PyUnicode_DecodeUTF8 is the inverse: it turns a raw byte array into a str.
The errors argument is the standard codec error handler name. Passing NULL
is equivalent to "strict". The Stateful variant returns the number of
consumed bytes, which is useful for incremental decoders.
In gopy AsUTF8 is a trivial cast because the underlying Go string is
already UTF-8. DecodeUTF8 validates the input with utf8.Valid and wraps it.

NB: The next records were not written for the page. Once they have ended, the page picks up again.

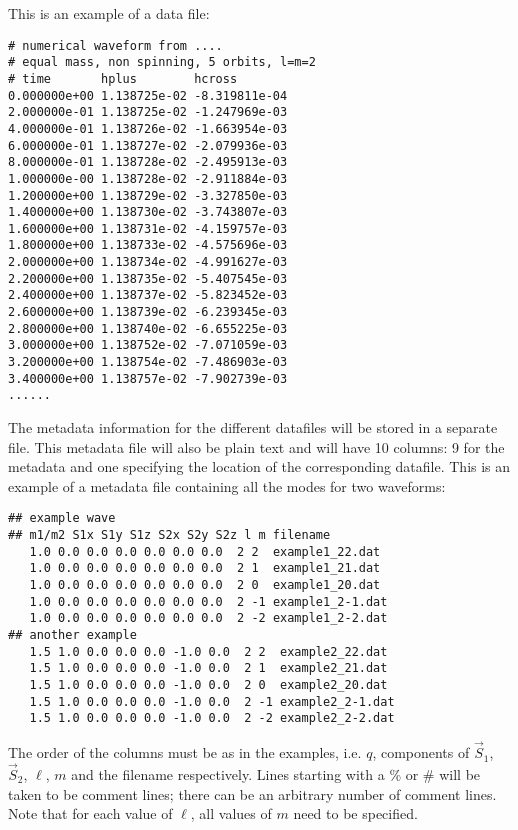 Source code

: \documentclass[10pt]{ligodcc}
\begin{document}
This is an example of a data file:

\begin{verbatim}
# numerical waveform from ....
# equal mass, non spinning, 5 orbits, l=m=2
# time       hplus        hcross
0.000000e+00 1.138725e-02 -8.319811e-04
2.000000e-01 1.138725e-02 -1.247969e-03
4.000000e-01 1.138726e-02 -1.663954e-03
6.000000e-01 1.138727e-02 -2.079936e-03
8.000000e-01 1.138728e-02 -2.495913e-03
1.000000e-00 1.138728e-02 -2.911884e-03
1.200000e+00 1.138729e-02 -3.327850e-03
1.400000e+00 1.138730e-02 -3.743807e-03
1.600000e+00 1.138731e-02 -4.159757e-03
1.800000e+00 1.138733e-02 -4.575696e-03
2.000000e+00 1.138734e-02 -4.991627e-03
2.200000e+00 1.138735e-02 -5.407545e-03
2.400000e+00 1.138737e-02 -5.823452e-03
2.600000e+00 1.138739e-02 -6.239345e-03
2.800000e+00 1.138740e-02 -6.655225e-03
3.000000e+00 1.138752e-02 -7.071059e-03
3.200000e+00 1.138754e-02 -7.486903e-03
3.400000e+00 1.138757e-02 -7.902739e-03
......
\end{verbatim}

The metadata information for the different datafiles will be stored in
a separate file.  This metadata file will also be plain text and
will have 10 columns: 9 for the metadata and one specifying
the location of the corresponding datafile.  This is an example of a
metadata file containing all the modes for two waveforms:
\begin{verbatim}
## example wave
## m1/m2 S1x S1y S1z S2x S2y S2z l m filename
   1.0 0.0 0.0 0.0 0.0 0.0 0.0  2 2  example1_22.dat
   1.0 0.0 0.0 0.0 0.0 0.0 0.0  2 1  example1_21.dat
   1.0 0.0 0.0 0.0 0.0 0.0 0.0  2 0  example1_20.dat
   1.0 0.0 0.0 0.0 0.0 0.0 0.0  2 -1 example1_2-1.dat
   1.0 0.0 0.0 0.0 0.0 0.0 0.0  2 -2 example1_2-2.dat
## another example
   1.5 1.0 0.0 0.0 0.0 -1.0 0.0  2 2  example2_22.dat
   1.5 1.0 0.0 0.0 0.0 -1.0 0.0  2 1  example2_21.dat
   1.5 1.0 0.0 0.0 0.0 -1.0 0.0  2 0  example2_20.dat
   1.5 1.0 0.0 0.0 0.0 -1.0 0.0  2 -1 example2_2-1.dat
   1.5 1.0 0.0 0.0 0.0 -1.0 0.0  2 -2 example2_2-2.dat
\end{verbatim}
The order of the columns must be as in the examples, i.e. $q$,
components of $\vec{S}_1$, $\vec{S}_2$, $\ell$, $m$ and the filename
respectively.  Lines starting with a $\%$ or $\#$ will be taken to be
comment lines; there can be an arbitrary number of comment lines.
Note that for each value of $\ell$, all values of $m$ need to be
specified.
\end{document}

Interning (lines 251 to 300)
cpython 3.14 @ ab2d84fe1023/Include/unicodeobject.h#L251-300
PyAPI_FUNC(void) PyUnicode_InternInPlace(PyObject **p);
PyAPI_FUNC(PyObject *) PyUnicode_InternFromString(const char *v);
Interning stores a canonical copy of each distinct string value in a global
table (_Py_interned dict). PyUnicode_InternInPlace takes a pointer to a
PyObject *, replaces it with the canonical copy (or inserts the current
object as the canonical copy), and adjusts refcounts. After this call *p == *q is guaranteed whenever *p and *q have equal string values and both
have been interned.
CPython aggressively interns identifier strings (names used as attribute
lookups, variable names, and keyword argument names) because LOAD_ATTR and
STORE_FAST compare pointers rather than characters. PyUnicode_IsIdentifier
tests whether a string satisfies the Unicode identifier grammar (start
character, continue characters) without calling Python-level str.isidentifier.
In gopy the interning table is a sync.Map from the Go string value to
*Str. InternInPlace is the same operation minus the refcount adjustment.